Hiking in the mountains, you shout "hey," wait \(2.00 \mathrm{~s}\) and shout again. What is the distance between the sound waves you cause? If you hear the first echo after \(5.00 \mathrm{~s}\), what is the distance between you and the point where your voice hit a mountain?

Short Answer

Expert verified
Answer: The distance between the person and the point where their voice hits the mountain is 857.5 meters.

Step by step solution

01

Find the speed of sound in air

The typical speed of sound in air at room temperature (20 degrees Celsius) is approximately 343 meters per second (m/s). We'll use this speed in our calculations.
02

Calculate the distance between the sound waves

To find the distance between the two sound waves caused by the shouts, we can use the formula distance = speed * time. We know the time between the shouts is 2 seconds, and we already know the speed of sound in air. Therefore, we can calculate the distance like this: Distance = 343 m/s * 2 s Distance = 686 meters So, the distance between the two sound waves is 686 meters.
03

Calculate the round-trip time for the echo

The problem states that the first echo is heard after 5 seconds. This means that the sound has traveled to the mountain and then back to the person.
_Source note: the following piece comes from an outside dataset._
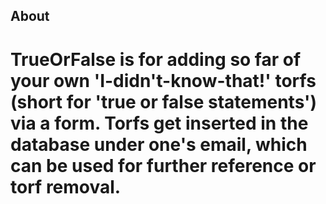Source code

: ## About

# TrueOrFalse is for adding so far of your own 'I-didn't-know-that!' torfs (short for 'true or false statements') via a form. Torfs get inserted in the database under one's email, which can be used for further reference or torf removal. 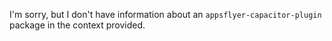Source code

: I'm sorry, but I don't have information about an `appsflyer-capacitor-plugin` package in the context provided.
To find the time it takes for the sound to reach the mountain, we need to divide the total time by 2: Time to reach the mountain = 5 s / 2 = 2.5 s
04

Calculate the distance between the person and the mountain

Now that we know the time it takes for the sound to travel to the mountain, we can use the same formula, distance = speed * time, to find the distance between the person and the mountain: Distance = 343 m/s * 2.5 s Distance = 857.5 meters So, the distance between the person and the mountain is 857.5 meters.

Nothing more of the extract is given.